La réalisation de La momie à mi-mots m’a permis de pousser, au plus loin, ma réflexion sur la peinture et le cinéma, que j’avais commencée dans le cadre des études et en réalisant de petits courts-métrages en super 8, 16 mm ou en vidéo.

J’ai conscience d’avoir eu une grande chance: réaliser un film-thèse. Ce film m’a permis de faire l’apprentissage de l’un des outils les plus précieux, que l’homme a inventé: la caméra.

Quel que soit son format, et son support, cette invention est, comme la typographie en son temps, l’une des plus nobles chances de salut de l’homme 171. Grâce à elle, la communication des plus beaux moments de l’existence, des plus beaux rêves est possible. Au moment où l’on déclenche sa caméra et où l’obturateur s’ouvre et se referme 24 ou 25 fois par seconde, sur la réalité ou sur une mise en scène, c’est une possibilité merveilleuse qui est offerte à tous: la communication de ce moment donné à quelques-uns, qui sera partagé par d’autres, en d’autres temps.

L’acte qui se produit devant la caméra est donc éternel: c’est, pour l’éternité, que s’imprimeront les gestes, les attitudes, que j’ai mis en scène, et sélectionnés dans le montage de La momie à mi-mots.

Ce film m’a permis de prendre conscience que tout ce que nous faisons, nous disons et nous pensons, s’inscrit d’une façon indélébile, sur la pellicule de l’espace, qui nous entoure.

Il va de soi qu’avec cette conscience maintenant acquise, je souhaite devenir un bon acteur, et un bon metteur en scène, de ma propre vie: mieux vaut laisser de belles traces que des traces de dépression ou d’angoisse (comme Carolyn dans la première partie du film).

Il faut vivre dans la lumière, avec l’idée qu’une caméra filme, en continu, notre vie: notre conscience.

Et si la conscience n’était autre qu’une sorte de caméra intérieure, sur laquelle s’impriment nos faits et gestes et nos pensées?

Et si la caméra et l’appareil de projection, n’étaient autres que la traduction mécanique d’un principe humain: l’œil?

Notre tête possède deux yeux, deux petites caméras braquées sur la réalité, et peut-être notre boîte crânienne contient-elle aussi, une sorte d’écran, où se projettent la vie et nos pensées, à 180°.

Nous sommes des êtres en réflexion, dans le vaste miroir de la vie, avec un miroir (qu’il ne faut pas salir et qu’il faut même constamment nettoyer, comme celui d’une caméra), placé derrière l’obturateur de nos yeux.

J’ai aussi appris, grâce à ce film, à mieux maîtriser la vidéo.

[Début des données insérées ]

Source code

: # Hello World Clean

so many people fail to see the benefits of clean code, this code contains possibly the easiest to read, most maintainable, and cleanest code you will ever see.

Cet outil offre des possibilités étonnantes, et permet des choses très différentes du cinéma. Il est d’une certaine manière ce que l’aquarelle est à l’huile en peinture, toute proportion gardée. Certes le cinéma n’est pas supérieur à la vidéo: ces deux outils sont très différents comme peuvent l’être un marteau et un tournevis; ils ont chacun leur spectre de possibilités propres. L’erreur consiste à vouloir employer le tournevis comme marteau, ou une caméra vidéo comme une caméra cinéma.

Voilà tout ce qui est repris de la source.